▶ **Task details**:
Give back only the lines in the records below from the one with "either way)." to the one with "I might have", both inclusive, word for word.

*** Material provided

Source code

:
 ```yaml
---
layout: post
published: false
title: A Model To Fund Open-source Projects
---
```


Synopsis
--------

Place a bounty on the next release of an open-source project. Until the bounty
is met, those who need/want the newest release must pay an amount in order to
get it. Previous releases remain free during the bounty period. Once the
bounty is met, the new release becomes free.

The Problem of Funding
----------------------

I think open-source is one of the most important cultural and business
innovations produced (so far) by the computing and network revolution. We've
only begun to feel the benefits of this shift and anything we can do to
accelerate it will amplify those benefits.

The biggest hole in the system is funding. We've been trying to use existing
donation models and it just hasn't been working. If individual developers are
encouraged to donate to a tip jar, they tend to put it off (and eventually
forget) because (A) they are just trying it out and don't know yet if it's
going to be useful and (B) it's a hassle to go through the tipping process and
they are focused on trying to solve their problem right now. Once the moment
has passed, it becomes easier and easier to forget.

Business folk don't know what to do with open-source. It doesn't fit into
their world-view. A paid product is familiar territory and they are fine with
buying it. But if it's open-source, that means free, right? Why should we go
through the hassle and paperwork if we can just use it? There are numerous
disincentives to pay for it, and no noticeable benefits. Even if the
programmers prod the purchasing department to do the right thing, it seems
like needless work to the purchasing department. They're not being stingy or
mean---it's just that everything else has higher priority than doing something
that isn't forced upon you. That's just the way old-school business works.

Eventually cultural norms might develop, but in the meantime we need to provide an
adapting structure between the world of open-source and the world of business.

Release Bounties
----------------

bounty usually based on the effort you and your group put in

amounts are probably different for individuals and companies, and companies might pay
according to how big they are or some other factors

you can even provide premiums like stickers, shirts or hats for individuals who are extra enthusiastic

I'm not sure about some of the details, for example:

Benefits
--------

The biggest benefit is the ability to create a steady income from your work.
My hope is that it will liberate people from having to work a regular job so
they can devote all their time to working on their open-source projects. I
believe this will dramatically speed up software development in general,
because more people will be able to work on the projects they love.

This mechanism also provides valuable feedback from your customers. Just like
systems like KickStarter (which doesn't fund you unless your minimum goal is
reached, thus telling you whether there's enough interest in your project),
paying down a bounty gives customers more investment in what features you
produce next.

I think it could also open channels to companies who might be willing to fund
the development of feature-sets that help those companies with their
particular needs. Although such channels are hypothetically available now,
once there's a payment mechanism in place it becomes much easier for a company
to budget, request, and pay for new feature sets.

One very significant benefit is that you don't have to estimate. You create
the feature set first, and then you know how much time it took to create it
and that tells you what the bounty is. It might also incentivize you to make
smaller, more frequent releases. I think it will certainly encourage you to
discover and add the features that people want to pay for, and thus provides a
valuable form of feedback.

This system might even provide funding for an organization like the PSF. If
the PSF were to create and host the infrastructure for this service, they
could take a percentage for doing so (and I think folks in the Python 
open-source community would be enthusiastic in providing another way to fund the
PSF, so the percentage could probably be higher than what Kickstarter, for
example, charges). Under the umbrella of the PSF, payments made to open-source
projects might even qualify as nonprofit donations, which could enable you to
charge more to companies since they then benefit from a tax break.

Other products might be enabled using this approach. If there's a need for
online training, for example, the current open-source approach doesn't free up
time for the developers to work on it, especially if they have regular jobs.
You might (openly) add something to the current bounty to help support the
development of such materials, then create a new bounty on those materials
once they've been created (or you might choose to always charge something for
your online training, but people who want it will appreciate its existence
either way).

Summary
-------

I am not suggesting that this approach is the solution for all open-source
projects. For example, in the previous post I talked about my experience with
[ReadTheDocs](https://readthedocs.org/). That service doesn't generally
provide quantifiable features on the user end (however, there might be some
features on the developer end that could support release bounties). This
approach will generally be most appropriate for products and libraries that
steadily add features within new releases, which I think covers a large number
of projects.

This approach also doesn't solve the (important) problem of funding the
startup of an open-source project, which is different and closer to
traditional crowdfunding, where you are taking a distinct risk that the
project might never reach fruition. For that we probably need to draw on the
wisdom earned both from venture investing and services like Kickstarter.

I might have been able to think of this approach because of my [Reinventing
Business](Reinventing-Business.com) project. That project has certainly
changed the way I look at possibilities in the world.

******

▶ **Answer**:
either way).

Summary
-------

I am not suggesting that this approach is the solution for all open-source
projects. For example, in the previous post I talked about my experience with
[ReadTheDocs](https://readthedocs.org/). That service doesn't generally
provide quantifiable features on the user end (however, there might be some
features on the developer end that could support release bounties). This
approach will generally be most appropriate for products and libraries that
steadily add features within new releases, which I think covers a large number
of projects.

This approach also doesn't solve the (important) problem of funding the
startup of an open-source project, which is different and closer to
traditional crowdfunding, where you are taking a distinct risk that the
project might never reach fruition. For that we probably need to draw on the
wisdom earned both from venture investing and services like Kickstarter.

I might have been able to think of this approach because of my [Reinventing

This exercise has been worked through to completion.